Excerpts from a dataset:
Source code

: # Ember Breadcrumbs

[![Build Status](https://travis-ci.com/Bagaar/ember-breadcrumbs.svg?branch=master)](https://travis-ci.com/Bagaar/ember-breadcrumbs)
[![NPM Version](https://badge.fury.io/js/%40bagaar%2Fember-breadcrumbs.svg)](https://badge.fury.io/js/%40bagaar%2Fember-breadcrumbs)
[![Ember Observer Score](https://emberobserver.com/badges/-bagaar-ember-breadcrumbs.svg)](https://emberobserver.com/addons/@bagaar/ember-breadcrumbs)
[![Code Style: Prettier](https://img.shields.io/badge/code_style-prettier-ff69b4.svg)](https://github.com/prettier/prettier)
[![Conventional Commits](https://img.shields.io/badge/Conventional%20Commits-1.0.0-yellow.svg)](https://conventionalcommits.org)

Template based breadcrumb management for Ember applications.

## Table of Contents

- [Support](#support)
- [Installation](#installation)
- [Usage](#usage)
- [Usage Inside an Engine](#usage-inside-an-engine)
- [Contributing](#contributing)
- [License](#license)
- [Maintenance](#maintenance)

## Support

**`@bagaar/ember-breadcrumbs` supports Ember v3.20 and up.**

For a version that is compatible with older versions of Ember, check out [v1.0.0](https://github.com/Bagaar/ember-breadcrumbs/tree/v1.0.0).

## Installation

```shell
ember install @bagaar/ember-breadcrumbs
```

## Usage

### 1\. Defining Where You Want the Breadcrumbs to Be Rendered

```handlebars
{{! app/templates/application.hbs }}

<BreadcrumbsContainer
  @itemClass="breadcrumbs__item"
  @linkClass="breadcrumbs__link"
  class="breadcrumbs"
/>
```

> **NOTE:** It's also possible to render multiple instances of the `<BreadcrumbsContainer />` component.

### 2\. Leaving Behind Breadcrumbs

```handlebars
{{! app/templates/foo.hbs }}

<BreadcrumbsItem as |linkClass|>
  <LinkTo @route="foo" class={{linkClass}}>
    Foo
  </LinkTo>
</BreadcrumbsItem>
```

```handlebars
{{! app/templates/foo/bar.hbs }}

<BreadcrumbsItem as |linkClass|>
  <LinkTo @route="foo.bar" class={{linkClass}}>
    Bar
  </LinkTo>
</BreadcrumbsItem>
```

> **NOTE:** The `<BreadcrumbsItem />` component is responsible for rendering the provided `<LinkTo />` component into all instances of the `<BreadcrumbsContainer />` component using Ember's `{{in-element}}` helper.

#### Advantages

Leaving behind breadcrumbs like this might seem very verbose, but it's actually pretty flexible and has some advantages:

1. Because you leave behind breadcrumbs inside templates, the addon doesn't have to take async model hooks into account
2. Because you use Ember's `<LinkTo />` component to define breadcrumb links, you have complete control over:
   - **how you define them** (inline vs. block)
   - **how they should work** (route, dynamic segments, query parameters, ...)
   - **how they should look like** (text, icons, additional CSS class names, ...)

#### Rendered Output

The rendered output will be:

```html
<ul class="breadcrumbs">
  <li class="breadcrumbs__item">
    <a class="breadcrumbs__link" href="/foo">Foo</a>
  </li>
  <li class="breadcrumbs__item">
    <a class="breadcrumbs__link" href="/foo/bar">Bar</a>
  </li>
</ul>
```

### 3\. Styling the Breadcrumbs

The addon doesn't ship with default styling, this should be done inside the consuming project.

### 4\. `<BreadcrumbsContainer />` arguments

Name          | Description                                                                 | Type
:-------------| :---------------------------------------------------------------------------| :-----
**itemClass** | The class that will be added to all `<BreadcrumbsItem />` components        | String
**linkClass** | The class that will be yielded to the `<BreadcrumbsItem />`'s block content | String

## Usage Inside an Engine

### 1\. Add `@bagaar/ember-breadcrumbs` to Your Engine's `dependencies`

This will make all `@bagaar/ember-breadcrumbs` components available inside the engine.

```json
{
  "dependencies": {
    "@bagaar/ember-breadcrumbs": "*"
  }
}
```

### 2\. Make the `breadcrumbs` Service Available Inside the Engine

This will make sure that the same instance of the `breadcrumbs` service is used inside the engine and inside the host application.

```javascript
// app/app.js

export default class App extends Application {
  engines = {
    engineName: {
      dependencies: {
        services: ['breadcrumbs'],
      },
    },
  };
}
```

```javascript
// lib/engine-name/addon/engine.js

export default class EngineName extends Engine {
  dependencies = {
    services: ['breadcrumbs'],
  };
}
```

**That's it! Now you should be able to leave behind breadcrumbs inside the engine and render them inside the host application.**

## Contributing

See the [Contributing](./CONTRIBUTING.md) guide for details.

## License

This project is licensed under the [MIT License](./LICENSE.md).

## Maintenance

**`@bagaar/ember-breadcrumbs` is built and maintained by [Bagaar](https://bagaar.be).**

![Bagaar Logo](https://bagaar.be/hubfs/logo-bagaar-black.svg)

● **Task to carry out**: What you need to do is retype all the entries exactly as written.

● **Solution to this exercise**:
Source code

: # Ember Breadcrumbs

[![Build Status](https://travis-ci.com/Bagaar/ember-breadcrumbs.svg?branch=master)](https://travis-ci.com/Bagaar/ember-breadcrumbs)
[![NPM Version](https://badge.fury.io/js/%40bagaar%2Fember-breadcrumbs.svg)](https://badge.fury.io/js/%40bagaar%2Fember-breadcrumbs)
[![Ember Observer Score](https://emberobserver.com/badges/-bagaar-ember-breadcrumbs.svg)](https://emberobserver.com/addons/@bagaar/ember-breadcrumbs)
[![Code Style: Prettier](https://img.shields.io/badge/code_style-prettier-ff69b4.svg)](https://github.com/prettier/prettier)
[![Conventional Commits](https://img.shields.io/badge/Conventional%20Commits-1.0.0-yellow.svg)](https://conventionalcommits.org)

Template based breadcrumb management for Ember applications.

## Table of Contents

- [Support](#support)
- [Installation](#installation)
- [Usage](#usage)
- [Usage Inside an Engine](#usage-inside-an-engine)
- [Contributing](#contributing)
- [License](#license)
- [Maintenance](#maintenance)

## Support

**`@bagaar/ember-breadcrumbs` supports Ember v3.20 and up.**

For a version that is compatible with older versions of Ember, check out [v1.0.0](https://github.com/Bagaar/ember-breadcrumbs/tree/v1.0.0).

## Installation

```shell
ember install @bagaar/ember-breadcrumbs
```

## Usage

### 1\. Defining Where You Want the Breadcrumbs to Be Rendered

```handlebars
{{! app/templates/application.hbs }}

<BreadcrumbsContainer
  @itemClass="breadcrumbs__item"
  @linkClass="breadcrumbs__link"
  class="breadcrumbs"
/>
```

> **NOTE:** It's also possible to render multiple instances of the `<BreadcrumbsContainer />` component.

### 2\. Leaving Behind Breadcrumbs

```handlebars
{{! app/templates/foo.hbs }}

<BreadcrumbsItem as |linkClass|>
  <LinkTo @route="foo" class={{linkClass}}>
    Foo
  </LinkTo>
</BreadcrumbsItem>
```

```handlebars
{{! app/templates/foo/bar.hbs }}

<BreadcrumbsItem as |linkClass|>
  <LinkTo @route="foo.bar" class={{linkClass}}>
    Bar
  </LinkTo>
</BreadcrumbsItem>
```

> **NOTE:** The `<BreadcrumbsItem />` component is responsible for rendering the provided `<LinkTo />` component into all instances of the `<BreadcrumbsContainer />` component using Ember's `{{in-element}}` helper.

#### Advantages

Leaving behind breadcrumbs like this might seem very verbose, but it's actually pretty flexible and has some advantages:

1. Because you leave behind breadcrumbs inside templates, the addon doesn't have to take async model hooks into account
2. Because you use Ember's `<LinkTo />` component to define breadcrumb links, you have complete control over:
   - **how you define them** (inline vs. block)
   - **how they should work** (route, dynamic segments, query parameters, ...)
   - **how they should look like** (text, icons, additional CSS class names, ...)

#### Rendered Output

The rendered output will be:

```html
<ul class="breadcrumbs">
  <li class="breadcrumbs__item">
    <a class="breadcrumbs__link" href="/foo">Foo</a>
  </li>
  <li class="breadcrumbs__item">
    <a class="breadcrumbs__link" href="/foo/bar">Bar</a>
  </li>
</ul>
```

### 3\. Styling the Breadcrumbs

The addon doesn't ship with default styling, this should be done inside the consuming project.

### 4\. `<BreadcrumbsContainer />` arguments

Name          | Description                                                                 | Type
:-------------| :---------------------------------------------------------------------------| :-----
**itemClass** | The class that will be added to all `<BreadcrumbsItem />` components        | String
**linkClass** | The class that will be yielded to the `<BreadcrumbsItem />`'s block content | String

## Usage Inside an Engine

### 1\. Add `@bagaar/ember-breadcrumbs` to Your Engine's `dependencies`

This will make all `@bagaar/ember-breadcrumbs` components available inside the engine.

```json
{
  "dependencies": {
    "@bagaar/ember-breadcrumbs": "*"
  }
}
```

### 2\. Make the `breadcrumbs` Service Available Inside the Engine

This will make sure that the same instance of the `breadcrumbs` service is used inside the engine and inside the host application.

```javascript
// app/app.js

export default class App extends Application {
  engines = {
    engineName: {
      dependencies: {
        services: ['breadcrumbs'],
      },
    },
  };
}
```

```javascript
// lib/engine-name/addon/engine.js

export default class EngineName extends Engine {
  dependencies = {
    services: ['breadcrumbs'],
  };
}
```

**That's it! Now you should be able to leave behind breadcrumbs inside the engine and render them inside the host application.**

## Contributing

See the [Contributing](./CONTRIBUTING.md) guide for details.

## License

This project is licensed under the [MIT License](./LICENSE.md).

## Maintenance

**`@bagaar/ember-breadcrumbs` is built and maintained by [Bagaar](https://bagaar.be).**

![Bagaar Logo](https://bagaar.be/hubfs/logo-bagaar-black.svg)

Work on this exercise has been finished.